─── Working data

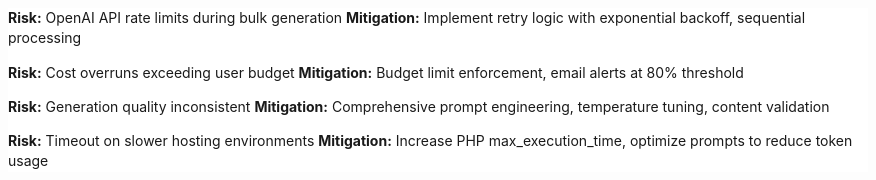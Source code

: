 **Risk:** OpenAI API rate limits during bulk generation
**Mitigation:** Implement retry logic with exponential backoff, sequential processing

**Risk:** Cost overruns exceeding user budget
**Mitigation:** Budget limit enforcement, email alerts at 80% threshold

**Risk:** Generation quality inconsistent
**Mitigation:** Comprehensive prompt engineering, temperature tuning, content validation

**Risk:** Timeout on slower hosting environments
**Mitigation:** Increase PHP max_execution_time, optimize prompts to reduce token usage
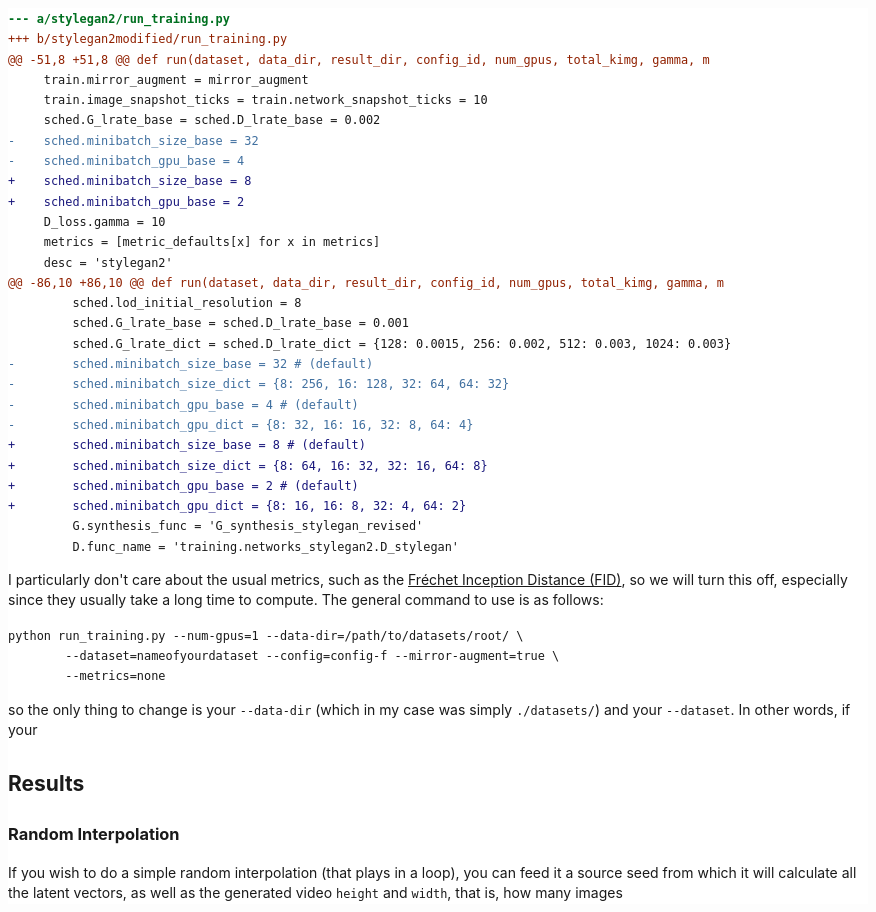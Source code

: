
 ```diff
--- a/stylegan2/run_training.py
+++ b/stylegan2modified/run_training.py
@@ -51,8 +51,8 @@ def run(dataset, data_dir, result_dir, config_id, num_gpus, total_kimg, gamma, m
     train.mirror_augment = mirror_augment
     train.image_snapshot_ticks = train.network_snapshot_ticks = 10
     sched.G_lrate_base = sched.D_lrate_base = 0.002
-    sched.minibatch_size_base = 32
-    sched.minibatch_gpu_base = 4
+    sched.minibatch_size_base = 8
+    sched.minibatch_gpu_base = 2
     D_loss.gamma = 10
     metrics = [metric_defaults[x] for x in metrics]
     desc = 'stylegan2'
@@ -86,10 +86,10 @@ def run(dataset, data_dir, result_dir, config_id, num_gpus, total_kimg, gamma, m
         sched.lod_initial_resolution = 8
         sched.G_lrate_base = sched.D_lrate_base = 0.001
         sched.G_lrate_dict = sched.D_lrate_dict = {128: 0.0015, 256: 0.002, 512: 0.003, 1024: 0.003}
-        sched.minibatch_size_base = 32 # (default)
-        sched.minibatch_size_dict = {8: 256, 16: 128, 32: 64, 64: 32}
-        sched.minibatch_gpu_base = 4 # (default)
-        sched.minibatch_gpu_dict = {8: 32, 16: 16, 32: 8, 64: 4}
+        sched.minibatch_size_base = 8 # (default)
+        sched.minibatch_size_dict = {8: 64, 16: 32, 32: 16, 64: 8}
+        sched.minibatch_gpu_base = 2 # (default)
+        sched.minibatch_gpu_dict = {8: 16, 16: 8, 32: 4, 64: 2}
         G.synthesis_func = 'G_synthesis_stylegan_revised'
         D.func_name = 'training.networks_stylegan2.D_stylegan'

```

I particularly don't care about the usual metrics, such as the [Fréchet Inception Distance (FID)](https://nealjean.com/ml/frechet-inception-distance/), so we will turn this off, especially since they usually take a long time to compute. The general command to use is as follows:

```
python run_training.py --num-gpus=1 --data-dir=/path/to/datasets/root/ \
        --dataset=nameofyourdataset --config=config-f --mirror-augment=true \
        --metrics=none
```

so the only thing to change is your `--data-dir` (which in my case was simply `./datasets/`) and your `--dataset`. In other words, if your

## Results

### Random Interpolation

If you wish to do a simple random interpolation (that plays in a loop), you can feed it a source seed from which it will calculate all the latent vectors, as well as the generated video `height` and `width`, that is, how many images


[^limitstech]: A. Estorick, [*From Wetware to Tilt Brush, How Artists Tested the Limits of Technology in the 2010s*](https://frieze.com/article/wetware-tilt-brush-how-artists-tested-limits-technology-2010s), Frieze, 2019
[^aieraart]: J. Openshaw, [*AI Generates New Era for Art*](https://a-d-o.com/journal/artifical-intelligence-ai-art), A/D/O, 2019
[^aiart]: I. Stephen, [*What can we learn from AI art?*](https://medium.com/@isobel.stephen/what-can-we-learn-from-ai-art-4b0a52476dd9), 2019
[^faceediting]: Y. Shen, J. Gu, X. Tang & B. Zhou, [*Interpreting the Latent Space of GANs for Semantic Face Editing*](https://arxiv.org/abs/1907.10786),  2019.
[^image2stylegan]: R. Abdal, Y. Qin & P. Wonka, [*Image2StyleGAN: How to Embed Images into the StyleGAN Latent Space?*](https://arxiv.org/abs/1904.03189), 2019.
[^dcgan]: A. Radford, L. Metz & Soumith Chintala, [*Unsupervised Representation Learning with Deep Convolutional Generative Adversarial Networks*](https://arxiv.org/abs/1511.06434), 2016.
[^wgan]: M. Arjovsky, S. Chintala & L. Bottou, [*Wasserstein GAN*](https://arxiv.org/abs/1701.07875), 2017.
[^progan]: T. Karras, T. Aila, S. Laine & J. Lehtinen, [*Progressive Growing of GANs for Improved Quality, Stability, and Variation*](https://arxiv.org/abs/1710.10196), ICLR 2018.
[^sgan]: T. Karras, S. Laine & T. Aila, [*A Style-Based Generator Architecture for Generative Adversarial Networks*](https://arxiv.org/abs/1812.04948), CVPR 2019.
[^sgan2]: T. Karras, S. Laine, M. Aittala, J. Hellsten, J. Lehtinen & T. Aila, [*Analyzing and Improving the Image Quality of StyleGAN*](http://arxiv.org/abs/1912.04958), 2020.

──────
─── Working data

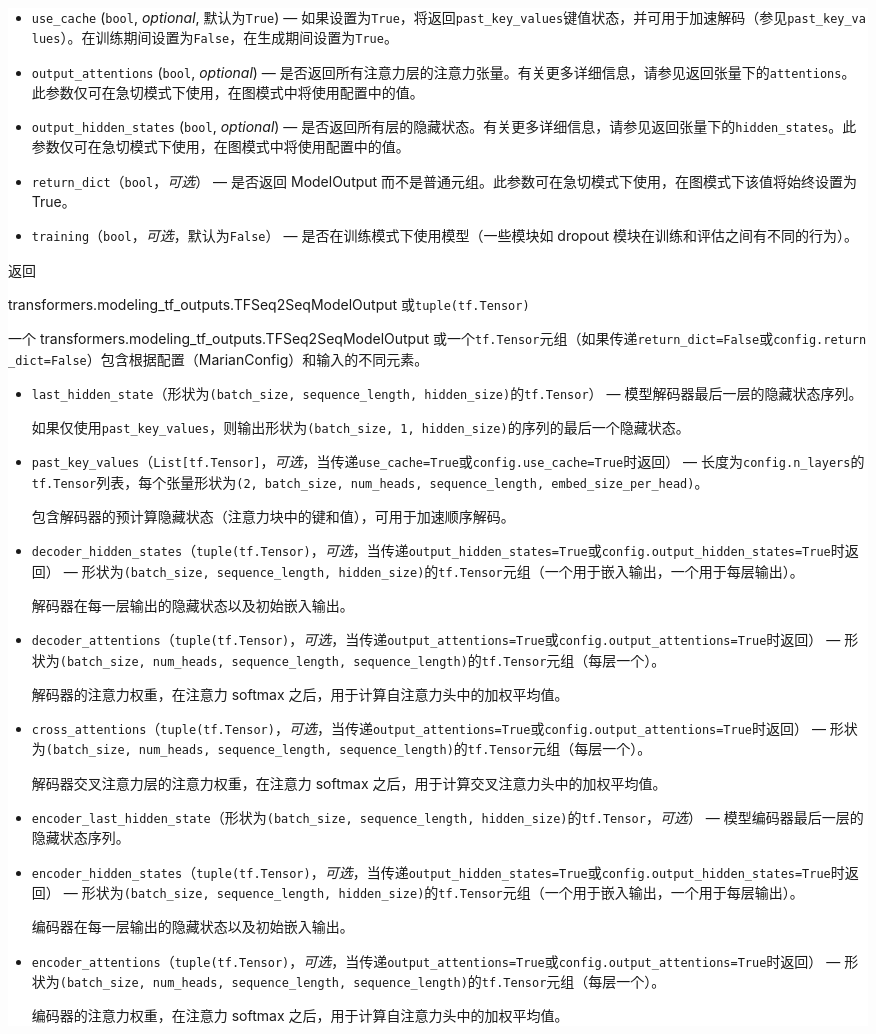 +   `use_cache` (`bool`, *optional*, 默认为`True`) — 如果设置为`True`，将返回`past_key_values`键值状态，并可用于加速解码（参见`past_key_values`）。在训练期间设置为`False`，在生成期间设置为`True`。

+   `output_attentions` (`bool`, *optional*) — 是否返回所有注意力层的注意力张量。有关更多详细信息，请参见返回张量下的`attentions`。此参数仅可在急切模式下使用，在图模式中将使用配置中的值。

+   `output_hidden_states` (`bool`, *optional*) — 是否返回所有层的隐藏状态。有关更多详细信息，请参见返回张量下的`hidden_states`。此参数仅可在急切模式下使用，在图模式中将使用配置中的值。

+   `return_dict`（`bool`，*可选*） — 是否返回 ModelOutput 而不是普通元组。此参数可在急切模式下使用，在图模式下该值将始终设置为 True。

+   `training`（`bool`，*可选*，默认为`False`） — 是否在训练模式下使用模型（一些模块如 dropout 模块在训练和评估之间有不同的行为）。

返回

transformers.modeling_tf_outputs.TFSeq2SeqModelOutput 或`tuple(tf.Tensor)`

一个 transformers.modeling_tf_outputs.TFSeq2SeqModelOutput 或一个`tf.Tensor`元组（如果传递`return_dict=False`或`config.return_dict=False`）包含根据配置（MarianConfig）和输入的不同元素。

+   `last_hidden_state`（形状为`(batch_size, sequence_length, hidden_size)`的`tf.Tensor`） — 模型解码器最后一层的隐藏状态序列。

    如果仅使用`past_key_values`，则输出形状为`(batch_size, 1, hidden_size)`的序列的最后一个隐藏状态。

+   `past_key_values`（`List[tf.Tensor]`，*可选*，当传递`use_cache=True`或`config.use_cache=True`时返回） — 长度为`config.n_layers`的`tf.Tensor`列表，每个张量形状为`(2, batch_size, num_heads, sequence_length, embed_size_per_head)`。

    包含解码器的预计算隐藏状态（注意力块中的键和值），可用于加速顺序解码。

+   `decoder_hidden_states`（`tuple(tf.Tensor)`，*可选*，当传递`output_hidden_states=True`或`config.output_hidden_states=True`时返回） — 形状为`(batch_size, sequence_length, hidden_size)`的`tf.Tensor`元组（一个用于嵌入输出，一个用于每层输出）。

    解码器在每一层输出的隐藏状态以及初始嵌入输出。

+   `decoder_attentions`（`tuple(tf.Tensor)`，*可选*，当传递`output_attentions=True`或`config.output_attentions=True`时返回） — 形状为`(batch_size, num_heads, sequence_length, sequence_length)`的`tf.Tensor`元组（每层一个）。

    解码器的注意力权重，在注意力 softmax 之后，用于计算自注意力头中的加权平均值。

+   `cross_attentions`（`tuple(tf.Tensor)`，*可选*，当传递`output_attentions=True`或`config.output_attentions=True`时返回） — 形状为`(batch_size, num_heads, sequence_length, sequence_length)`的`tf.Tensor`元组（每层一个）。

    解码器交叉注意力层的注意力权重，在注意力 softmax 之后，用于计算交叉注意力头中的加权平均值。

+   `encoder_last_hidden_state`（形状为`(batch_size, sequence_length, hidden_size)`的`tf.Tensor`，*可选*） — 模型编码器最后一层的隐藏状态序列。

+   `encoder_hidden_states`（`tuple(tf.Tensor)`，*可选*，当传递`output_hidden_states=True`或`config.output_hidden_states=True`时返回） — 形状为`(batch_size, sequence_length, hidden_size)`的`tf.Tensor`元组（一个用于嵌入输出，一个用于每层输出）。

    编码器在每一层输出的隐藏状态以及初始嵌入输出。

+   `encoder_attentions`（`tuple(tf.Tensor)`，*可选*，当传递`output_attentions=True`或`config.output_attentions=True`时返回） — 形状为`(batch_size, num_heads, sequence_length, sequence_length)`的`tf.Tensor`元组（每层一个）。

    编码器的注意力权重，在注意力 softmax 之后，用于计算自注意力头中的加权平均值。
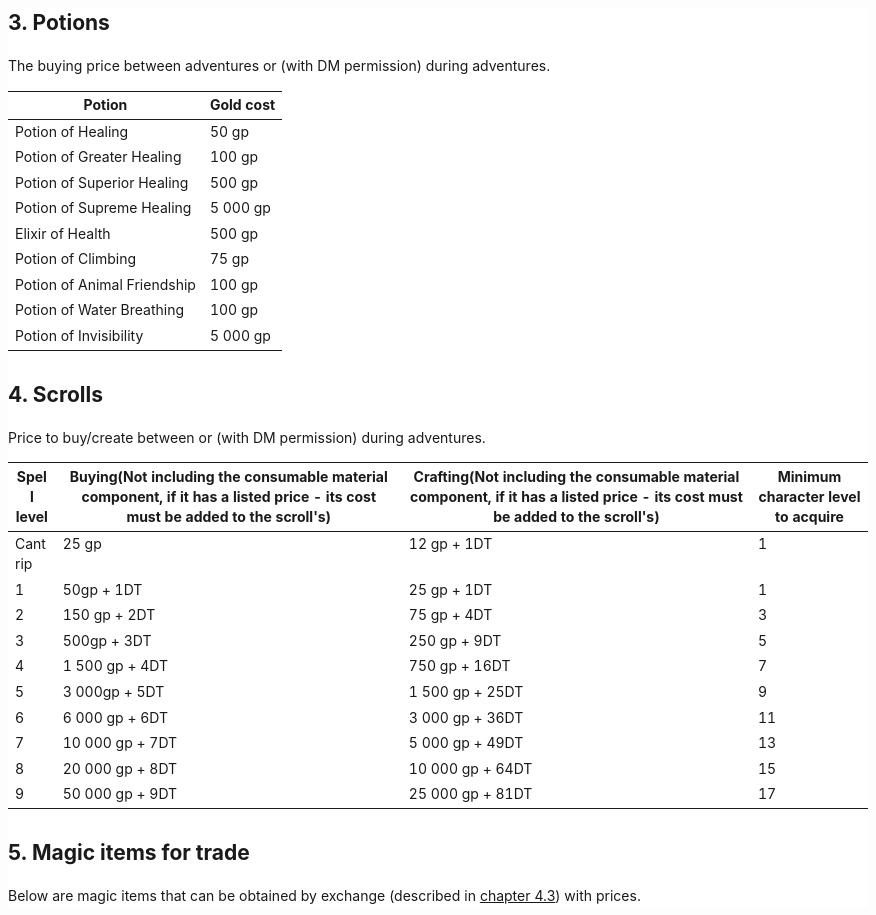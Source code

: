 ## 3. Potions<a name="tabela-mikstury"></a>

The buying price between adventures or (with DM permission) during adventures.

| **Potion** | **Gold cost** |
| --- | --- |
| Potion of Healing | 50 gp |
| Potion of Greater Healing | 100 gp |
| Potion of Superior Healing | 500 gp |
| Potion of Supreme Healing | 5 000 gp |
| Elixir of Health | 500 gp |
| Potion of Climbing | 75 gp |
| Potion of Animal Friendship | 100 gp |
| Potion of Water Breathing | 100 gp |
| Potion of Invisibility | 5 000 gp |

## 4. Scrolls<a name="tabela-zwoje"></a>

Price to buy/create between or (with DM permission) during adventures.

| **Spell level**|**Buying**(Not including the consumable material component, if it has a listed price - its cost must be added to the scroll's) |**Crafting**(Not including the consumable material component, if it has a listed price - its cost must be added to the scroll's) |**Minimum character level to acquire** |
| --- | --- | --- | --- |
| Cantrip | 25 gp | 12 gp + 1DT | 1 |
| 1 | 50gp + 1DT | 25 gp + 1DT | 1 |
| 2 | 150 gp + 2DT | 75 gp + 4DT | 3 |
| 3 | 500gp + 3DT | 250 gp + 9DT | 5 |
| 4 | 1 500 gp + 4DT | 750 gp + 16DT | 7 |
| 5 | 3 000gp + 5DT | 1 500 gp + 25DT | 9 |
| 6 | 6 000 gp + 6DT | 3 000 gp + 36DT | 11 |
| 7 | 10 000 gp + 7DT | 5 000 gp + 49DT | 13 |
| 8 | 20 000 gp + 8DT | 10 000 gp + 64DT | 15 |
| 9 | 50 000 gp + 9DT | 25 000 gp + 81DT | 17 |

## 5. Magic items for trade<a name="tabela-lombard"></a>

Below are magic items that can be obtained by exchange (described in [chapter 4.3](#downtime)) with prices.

──────
─── Working data

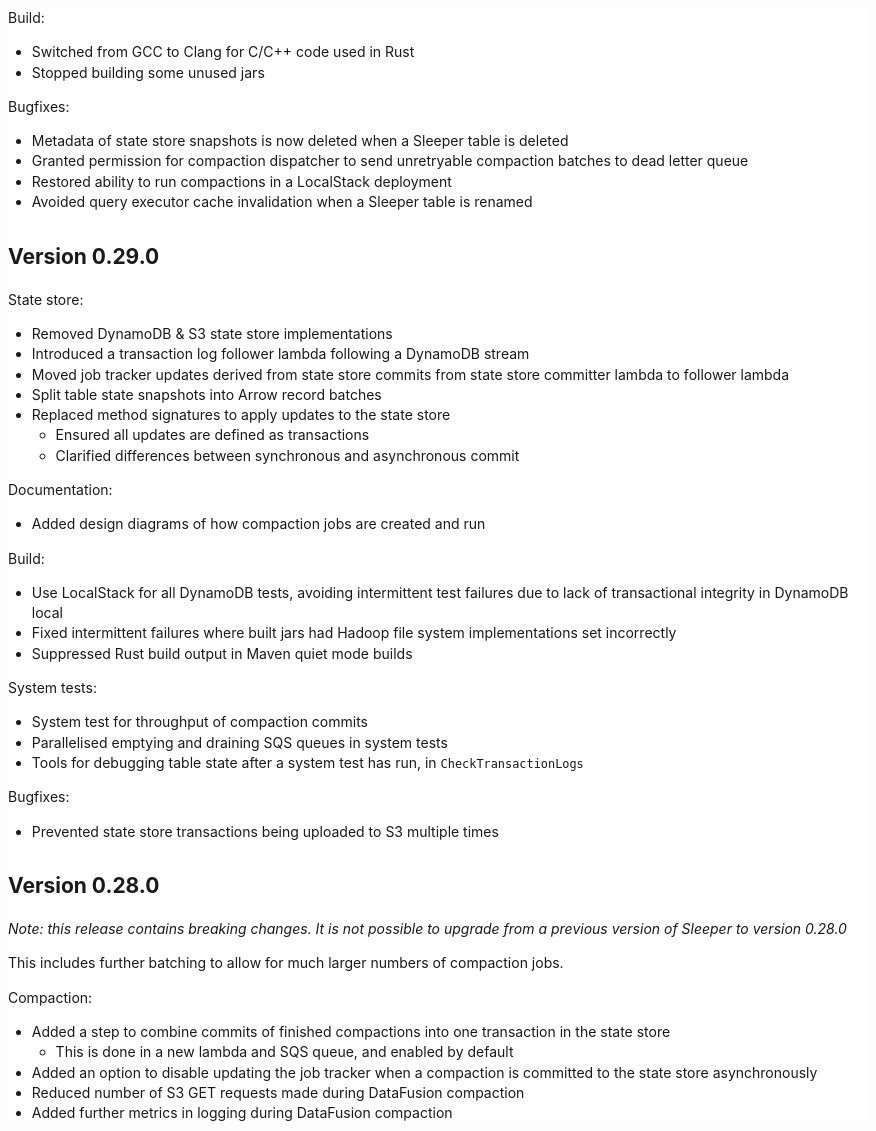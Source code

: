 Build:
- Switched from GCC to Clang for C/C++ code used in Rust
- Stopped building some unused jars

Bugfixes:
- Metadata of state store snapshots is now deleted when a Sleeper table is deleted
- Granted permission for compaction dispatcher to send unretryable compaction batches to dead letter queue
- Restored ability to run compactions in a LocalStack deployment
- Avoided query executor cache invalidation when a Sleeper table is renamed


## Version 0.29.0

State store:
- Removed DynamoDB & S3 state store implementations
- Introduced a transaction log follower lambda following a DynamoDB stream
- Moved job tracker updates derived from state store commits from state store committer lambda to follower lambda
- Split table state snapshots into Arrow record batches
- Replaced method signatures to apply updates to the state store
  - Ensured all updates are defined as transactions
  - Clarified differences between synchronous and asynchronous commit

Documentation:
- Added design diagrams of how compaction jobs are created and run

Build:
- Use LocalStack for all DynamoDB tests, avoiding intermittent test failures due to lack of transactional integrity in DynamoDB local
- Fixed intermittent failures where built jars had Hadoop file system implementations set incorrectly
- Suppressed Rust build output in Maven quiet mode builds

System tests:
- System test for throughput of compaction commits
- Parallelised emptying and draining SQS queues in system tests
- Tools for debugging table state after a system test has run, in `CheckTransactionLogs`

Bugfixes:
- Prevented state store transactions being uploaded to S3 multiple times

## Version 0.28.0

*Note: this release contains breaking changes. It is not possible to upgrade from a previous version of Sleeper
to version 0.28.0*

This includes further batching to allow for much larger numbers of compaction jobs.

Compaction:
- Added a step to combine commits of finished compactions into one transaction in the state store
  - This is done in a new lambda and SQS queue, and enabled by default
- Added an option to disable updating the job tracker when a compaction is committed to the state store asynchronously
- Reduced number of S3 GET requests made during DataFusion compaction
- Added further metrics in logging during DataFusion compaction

──────

__Exercise objective__
Take the records above and return, word for word, only the lines that fall from the line with "Healing | 5 000 gp |" to the line with "Below are magic", both of them included.

__Answer box__
| Potion of Supreme Healing | 5 000 gp |
| Elixir of Health | 500 gp |
| Potion of Climbing | 75 gp |
| Potion of Animal Friendship | 100 gp |
| Potion of Water Breathing | 100 gp |
| Potion of Invisibility | 5 000 gp |

## 4. Scrolls<a name="tabela-zwoje"></a>

Price to buy/create between or (with DM permission) during adventures.

| **Spell level**|**Buying**(Not including the consumable material component, if it has a listed price - its cost must be added to the scroll's) |**Crafting**(Not including the consumable material component, if it has a listed price - its cost must be added to the scroll's) |**Minimum character level to acquire** |
| --- | --- | --- | --- |
| Cantrip | 25 gp | 12 gp + 1DT | 1 |
| 1 | 50gp + 1DT | 25 gp + 1DT | 1 |
| 2 | 150 gp + 2DT | 75 gp + 4DT | 3 |
| 3 | 500gp + 3DT | 250 gp + 9DT | 5 |
| 4 | 1 500 gp + 4DT | 750 gp + 16DT | 7 |
| 5 | 3 000gp + 5DT | 1 500 gp + 25DT | 9 |
| 6 | 6 000 gp + 6DT | 3 000 gp + 36DT | 11 |
| 7 | 10 000 gp + 7DT | 5 000 gp + 49DT | 13 |
| 8 | 20 000 gp + 8DT | 10 000 gp + 64DT | 15 |
| 9 | 50 000 gp + 9DT | 25 000 gp + 81DT | 17 |

## 5. Magic items for trade<a name="tabela-lombard"></a>

Below are magic items that can be obtained by exchange (described in [chapter 4.3](#downtime)) with prices.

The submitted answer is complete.